#### WHAT THE TASK ASKS
The records below are to be reproduced exactly, with every picture left out.

#### Saved entries
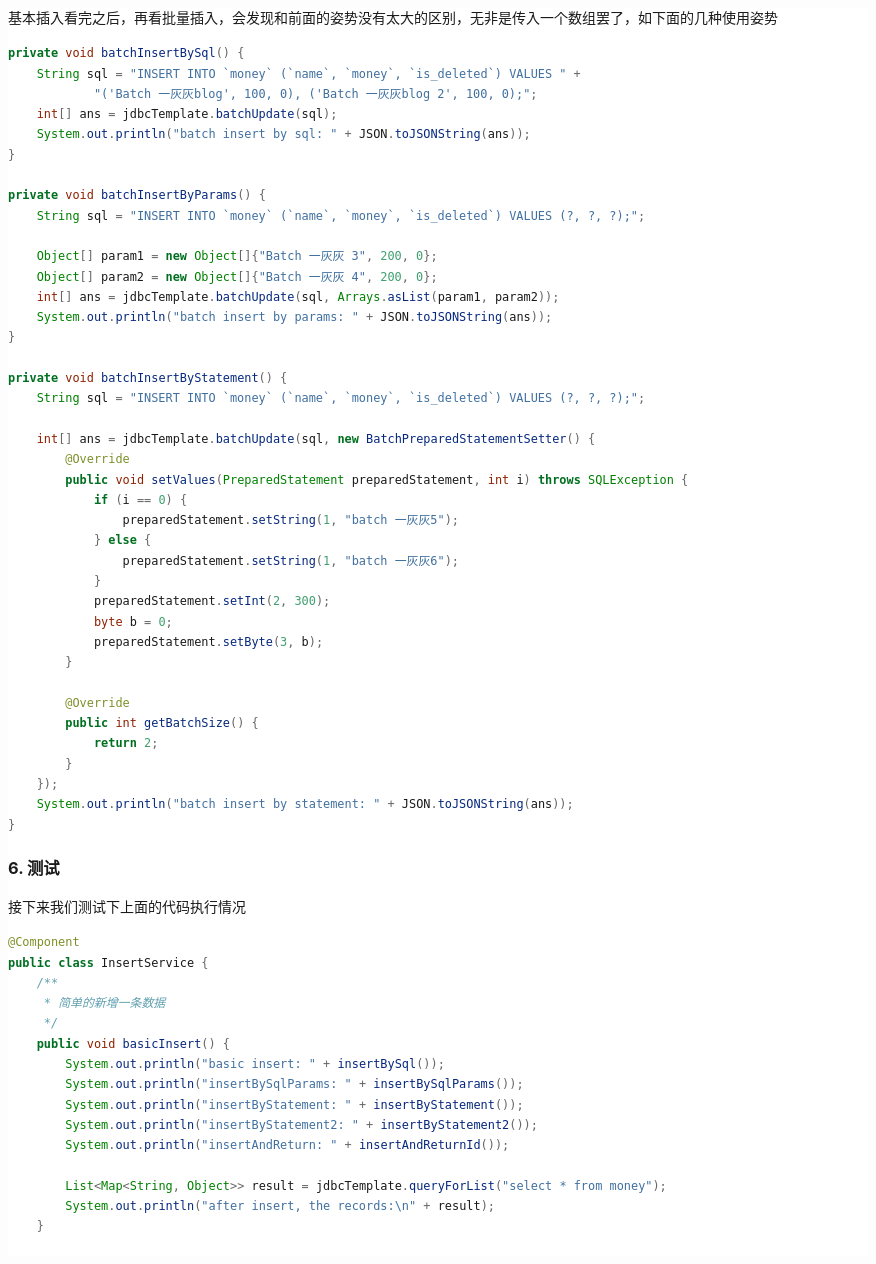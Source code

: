 基本插入看完之后，再看批量插入，会发现和前面的姿势没有太大的区别，无非是传入一个数组罢了，如下面的几种使用姿势

```java
private void batchInsertBySql() {
    String sql = "INSERT INTO `money` (`name`, `money`, `is_deleted`) VALUES " +
            "('Batch 一灰灰blog', 100, 0), ('Batch 一灰灰blog 2', 100, 0);";
    int[] ans = jdbcTemplate.batchUpdate(sql);
    System.out.println("batch insert by sql: " + JSON.toJSONString(ans));
}

private void batchInsertByParams() {
    String sql = "INSERT INTO `money` (`name`, `money`, `is_deleted`) VALUES (?, ?, ?);";

    Object[] param1 = new Object[]{"Batch 一灰灰 3", 200, 0};
    Object[] param2 = new Object[]{"Batch 一灰灰 4", 200, 0};
    int[] ans = jdbcTemplate.batchUpdate(sql, Arrays.asList(param1, param2));
    System.out.println("batch insert by params: " + JSON.toJSONString(ans));
}

private void batchInsertByStatement() {
    String sql = "INSERT INTO `money` (`name`, `money`, `is_deleted`) VALUES (?, ?, ?);";

    int[] ans = jdbcTemplate.batchUpdate(sql, new BatchPreparedStatementSetter() {
        @Override
        public void setValues(PreparedStatement preparedStatement, int i) throws SQLException {
            if (i == 0) {
                preparedStatement.setString(1, "batch 一灰灰5");
            } else {
                preparedStatement.setString(1, "batch 一灰灰6");
            }
            preparedStatement.setInt(2, 300);
            byte b = 0;
            preparedStatement.setByte(3, b);
        }

        @Override
        public int getBatchSize() {
            return 2;
        }
    });
    System.out.println("batch insert by statement: " + JSON.toJSONString(ans));
}
```


### 6. 测试

接下来我们测试下上面的代码执行情况

```java
@Component
public class InsertService {
    /**
     * 简单的新增一条数据
     */
    public void basicInsert() {
        System.out.println("basic insert: " + insertBySql());
        System.out.println("insertBySqlParams: " + insertBySqlParams());
        System.out.println("insertByStatement: " + insertByStatement());
        System.out.println("insertByStatement2: " + insertByStatement2());
        System.out.println("insertAndReturn: " + insertAndReturnId());

        List<Map<String, Object>> result = jdbcTemplate.queryForList("select * from money");
        System.out.println("after insert, the records:\n" + result);
    }
    
```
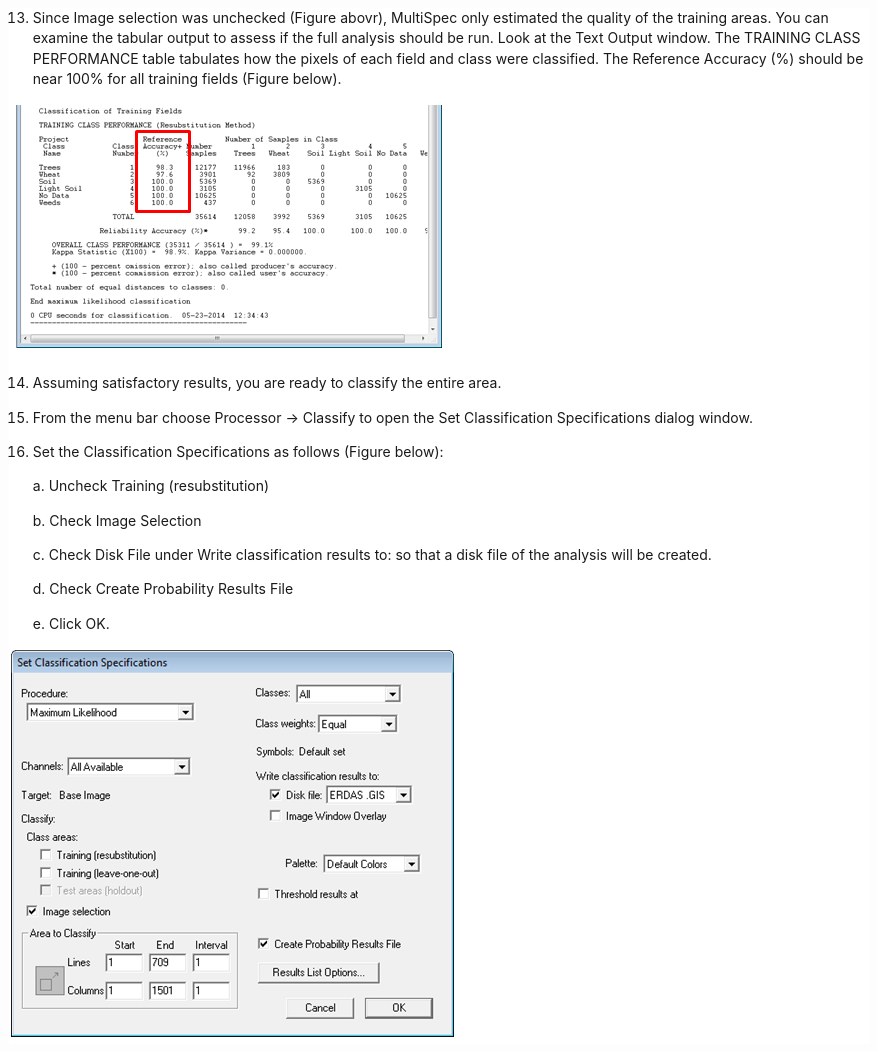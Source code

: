 13.	Since Image selection was unchecked (Figure abovr), MultiSpec only estimated the quality of the training areas. You can examine the tabular output to assess if the full analysis should be run. Look at the Text Output window. The TRAINING CLASS PERFORMANCE table tabulates how the pixels of each field and class were classified. The Reference Accuracy (%) should be near 100% for all training fields (Figure below). 

![Tabular Output of Analysis](figures/Tabular_Output_of_Analysis.png " Tabular Output of Analysis ")

14.	Assuming satisfactory results, you are ready to classify the entire area.

15.	From the menu bar choose Processor -> Classify to open the Set Classification Specifications dialog window.

16.	Set the Classification Specifications as follows (Figure below):

	a.	Uncheck Training (resubstitution)

	b.	Check Image Selection

	c.	Check Disk File under Write classification results to: so that a disk file of the analysis will be created. 

	d.	Check Create Probability Results File

	e.	Click OK.

![ Set Classification Specifications for Full Analysis](figures/Set_Classification_Specifications_for_Full_Analysis.png "  Set Classification Specifications for Full Analysis ")
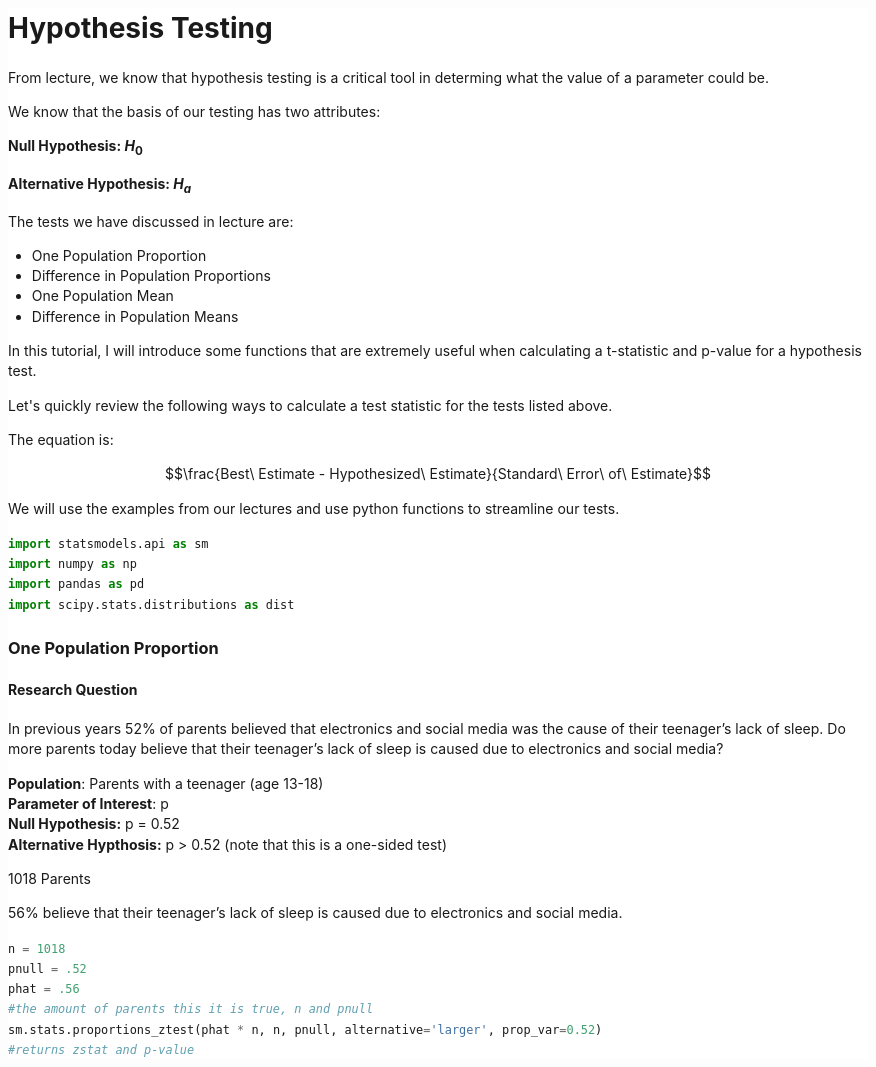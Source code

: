 
# Hypothesis Testing

From lecture, we know that hypothesis testing is a critical tool in determing what the value of a parameter could be.

We know that the basis of our testing has two attributes:

**Null Hypothesis: $H_0$**

**Alternative Hypothesis: $H_a$**

The tests we have discussed in lecture are:

* One Population Proportion
* Difference in Population Proportions
* One Population Mean
* Difference in Population Means

In this tutorial, I will introduce some functions that are extremely useful when calculating a t-statistic and p-value for a hypothesis test.

Let's quickly review the following ways to calculate a test statistic for the tests listed above.

The equation is:

$$\frac{Best\ Estimate - Hypothesized\ Estimate}{Standard\ Error\ of\ Estimate}$$ 

We will use the examples from our lectures and use python functions to streamline our tests.


```python
import statsmodels.api as sm
import numpy as np
import pandas as pd
import scipy.stats.distributions as dist
```

### One Population Proportion

#### Research Question 

In previous years 52% of parents believed that electronics and social media was the cause of their teenager’s lack of sleep. Do more parents today believe that their teenager’s lack of sleep is caused due to electronics and social media? 

**Population**: Parents with a teenager (age 13-18)  
**Parameter of Interest**: p  
**Null Hypothesis:** p = 0.52  
**Alternative Hypthosis:** p > 0.52 (note that this is a one-sided test)

1018 Parents

56% believe that their teenager’s lack of sleep is caused due to electronics and social media.


```python
n = 1018
pnull = .52
phat = .56
#the amount of parents this it is true, n and pnull  
sm.stats.proportions_ztest(phat * n, n, pnull, alternative='larger', prop_var=0.52)
#returns zstat and p-value
```
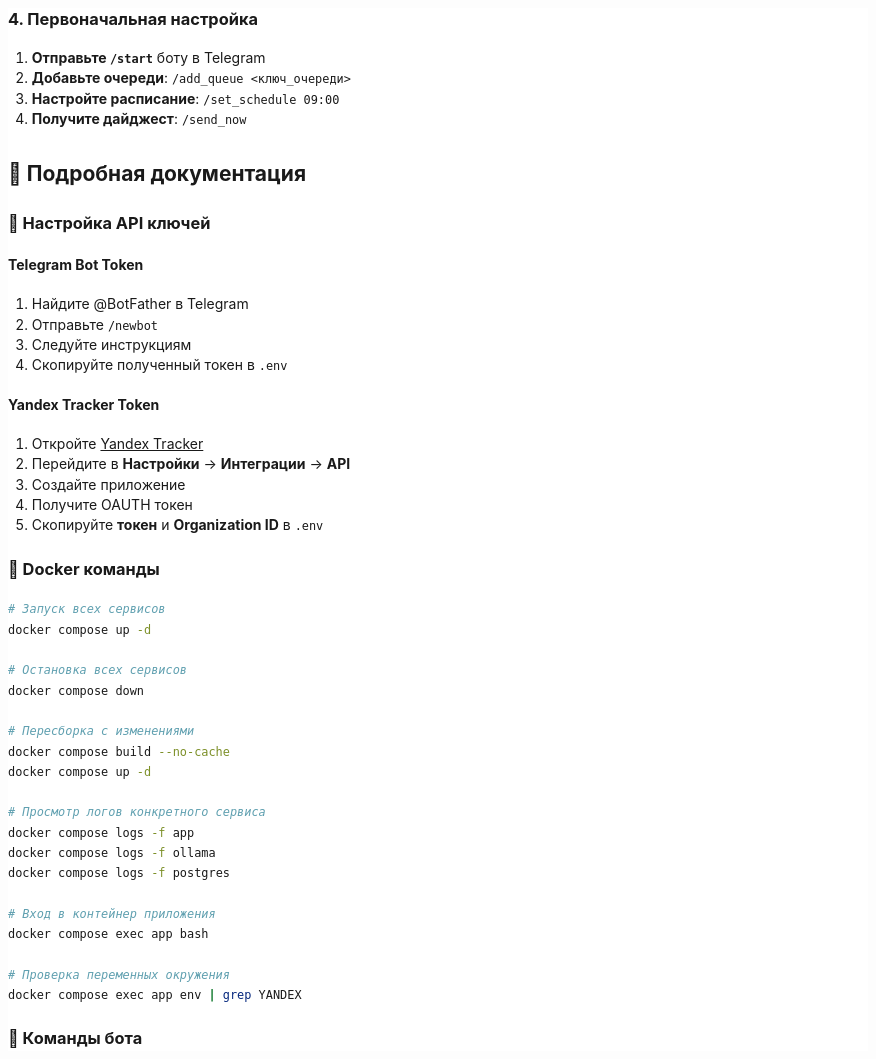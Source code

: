### 4. Первоначальная настройка

1. **Отправьте `/start`** боту в Telegram
2. **Добавьте очереди**: `/add_queue <ключ_очереди>`
3. **Настройте расписание**: `/set_schedule 09:00`
4. **Получите дайджест**: `/send_now`

## 📖 Подробная документация

### 🔧 Настройка API ключей

#### Telegram Bot Token
1. Найдите @BotFather в Telegram
2. Отправьте `/newbot`
3. Следуйте инструкциям
4. Скопируйте полученный токен в `.env`

#### Yandex Tracker Token
1. Откройте [Yandex Tracker](https://tracker.yandex.ru/)
2. Перейдите в **Настройки** → **Интеграции** → **API**
3. Создайте приложение
4. Получите OAUTH токен
5. Скопируйте **токен** и **Organization ID** в `.env`

### 🐳 Docker команды

```bash
# Запуск всех сервисов
docker compose up -d

# Остановка всех сервисов
docker compose down

# Пересборка с изменениями
docker compose build --no-cache
docker compose up -d

# Просмотр логов конкретного сервиса
docker compose logs -f app
docker compose logs -f ollama
docker compose logs -f postgres

# Вход в контейнер приложения
docker compose exec app bash

# Проверка переменных окружения
docker compose exec app env | grep YANDEX
```

### 🤖 Команды бота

#### ANSWER BELOW
Source code

: 基本插入看完之后，再看批量插入，会发现和前面的姿势没有太大的区别，无非是传入一个数组罢了，如下面的几种使用姿势

```java
private void batchInsertBySql() {
    String sql = "INSERT INTO `money` (`name`, `money`, `is_deleted`) VALUES " +
            "('Batch 一灰灰blog', 100, 0), ('Batch 一灰灰blog 2', 100, 0);";
    int[] ans = jdbcTemplate.batchUpdate(sql);
    System.out.println("batch insert by sql: " + JSON.toJSONString(ans));
}

private void batchInsertByParams() {
    String sql = "INSERT INTO `money` (`name`, `money`, `is_deleted`) VALUES (?, ?, ?);";

    Object[] param1 = new Object[]{"Batch 一灰灰 3", 200, 0};
    Object[] param2 = new Object[]{"Batch 一灰灰 4", 200, 0};
    int[] ans = jdbcTemplate.batchUpdate(sql, Arrays.asList(param1, param2));
    System.out.println("batch insert by params: " + JSON.toJSONString(ans));
}

private void batchInsertByStatement() {
    String sql = "INSERT INTO `money` (`name`, `money`, `is_deleted`) VALUES (?, ?, ?);";

    int[] ans = jdbcTemplate.batchUpdate(sql, new BatchPreparedStatementSetter() {
        @Override
        public void setValues(PreparedStatement preparedStatement, int i) throws SQLException {
            if (i == 0) {
                preparedStatement.setString(1, "batch 一灰灰5");
            } else {
                preparedStatement.setString(1, "batch 一灰灰6");
            }
            preparedStatement.setInt(2, 300);
            byte b = 0;
            preparedStatement.setByte(3, b);
        }

        @Override
        public int getBatchSize() {
            return 2;
        }
    });
    System.out.println("batch insert by statement: " + JSON.toJSONString(ans));
}
```


### 6. 测试

接下来我们测试下上面的代码执行情况

```java
@Component
public class InsertService {
    /**
     * 简单的新增一条数据
     */
    public void basicInsert() {
        System.out.println("basic insert: " + insertBySql());
        System.out.println("insertBySqlParams: " + insertBySqlParams());
        System.out.println("insertByStatement: " + insertByStatement());
        System.out.println("insertByStatement2: " + insertByStatement2());
        System.out.println("insertAndReturn: " + insertAndReturnId());

        List<Map<String, Object>> result = jdbcTemplate.queryForList("select * from money");
        System.out.println("after insert, the records:\n" + result);
    }
    
```
Source code

: 13.	Since Image selection was unchecked (Figure abovr), MultiSpec only estimated the quality of the training areas. You can examine the tabular output to assess if the full analysis should be run. Look at the Text Output window. The TRAINING CLASS PERFORMANCE table tabulates how the pixels of each field and class were classified. The Reference Accuracy (%) should be near 100% for all training fields (Figure below). 

![Tabular Output of Analysis](figures/Tabular_Output_of_Analysis.png " Tabular Output of Analysis ")

14.	Assuming satisfactory results, you are ready to classify the entire area.

15.	From the menu bar choose Processor -> Classify to open the Set Classification Specifications dialog window.

16.	Set the Classification Specifications as follows (Figure below):

	a.	Uncheck Training (resubstitution)

	b.	Check Image Selection

	c.	Check Disk File under Write classification results to: so that a disk file of the analysis will be created. 

	d.	Check Create Probability Results File

	e.	Click OK.

![ Set Classification Specifications for Full Analysis](figures/Set_Classification_Specifications_for_Full_Analysis.png "  Set Classification Specifications for Full Analysis ")
Source code

: 
# Hypothesis Testing

From lecture, we know that hypothesis testing is a critical tool in determing what the value of a parameter could be.

We know that the basis of our testing has two attributes:

**Null Hypothesis: $H_0$**

**Alternative Hypothesis: $H_a$**

The tests we have discussed in lecture are:

* One Population Proportion
* Difference in Population Proportions
* One Population Mean
* Difference in Population Means

In this tutorial, I will introduce some functions that are extremely useful when calculating a t-statistic and p-value for a hypothesis test.

Let's quickly review the following ways to calculate a test statistic for the tests listed above.

The equation is:

$$\frac{Best\ Estimate - Hypothesized\ Estimate}{Standard\ Error\ of\ Estimate}$$ 

We will use the examples from our lectures and use python functions to streamline our tests.


```python
import statsmodels.api as sm
import numpy as np
import pandas as pd
import scipy.stats.distributions as dist
```

### One Population Proportion

#### Research Question 

In previous years 52% of parents believed that electronics and social media was the cause of their teenager’s lack of sleep. Do more parents today believe that their teenager’s lack of sleep is caused due to electronics and social media? 

**Population**: Parents with a teenager (age 13-18)  
**Parameter of Interest**: p  
**Null Hypothesis:** p = 0.52  
**Alternative Hypthosis:** p > 0.52 (note that this is a one-sided test)

1018 Parents

56% believe that their teenager’s lack of sleep is caused due to electronics and social media.


```python
n = 1018
pnull = .52
phat = .56
#the amount of parents this it is true, n and pnull  
sm.stats.proportions_ztest(phat * n, n, pnull, alternative='larger', prop_var=0.52)
#returns zstat and p-value
```
Source code

:### 4. Первоначальная настройка

1. **Отправьте `/start`** боту в Telegram
2. **Добавьте очереди**: `/add_queue <ключ_очереди>`
3. **Настройте расписание**: `/set_schedule 09:00`
4. **Получите дайджест**: `/send_now`

## 📖 Подробная документация

### 🔧 Настройка API ключей

#### Telegram Bot Token
1. Найдите @BotFather в Telegram
2. Отправьте `/newbot`
3. Следуйте инструкциям
4. Скопируйте полученный токен в `.env`

#### Yandex Tracker Token
1. Откройте [Yandex Tracker](https://tracker.yandex.ru/)
2. Перейдите в **Настройки** → **Интеграции** → **API**
3. Создайте приложение
4. Получите OAUTH токен
5. Скопируйте **токен** и **Organization ID** в `.env`

### 🐳 Docker команды

```bash
# Запуск всех сервисов
docker compose up -d

# Остановка всех сервисов
docker compose down

# Пересборка с изменениями
docker compose build --no-cache
docker compose up -d

# Просмотр логов конкретного сервиса
docker compose logs -f app
docker compose logs -f ollama
docker compose logs -f postgres

# Вход в контейнер приложения
docker compose exec app bash

# Проверка переменных окружения
docker compose exec app env | grep YANDEX
```

### 🤖 Команды бота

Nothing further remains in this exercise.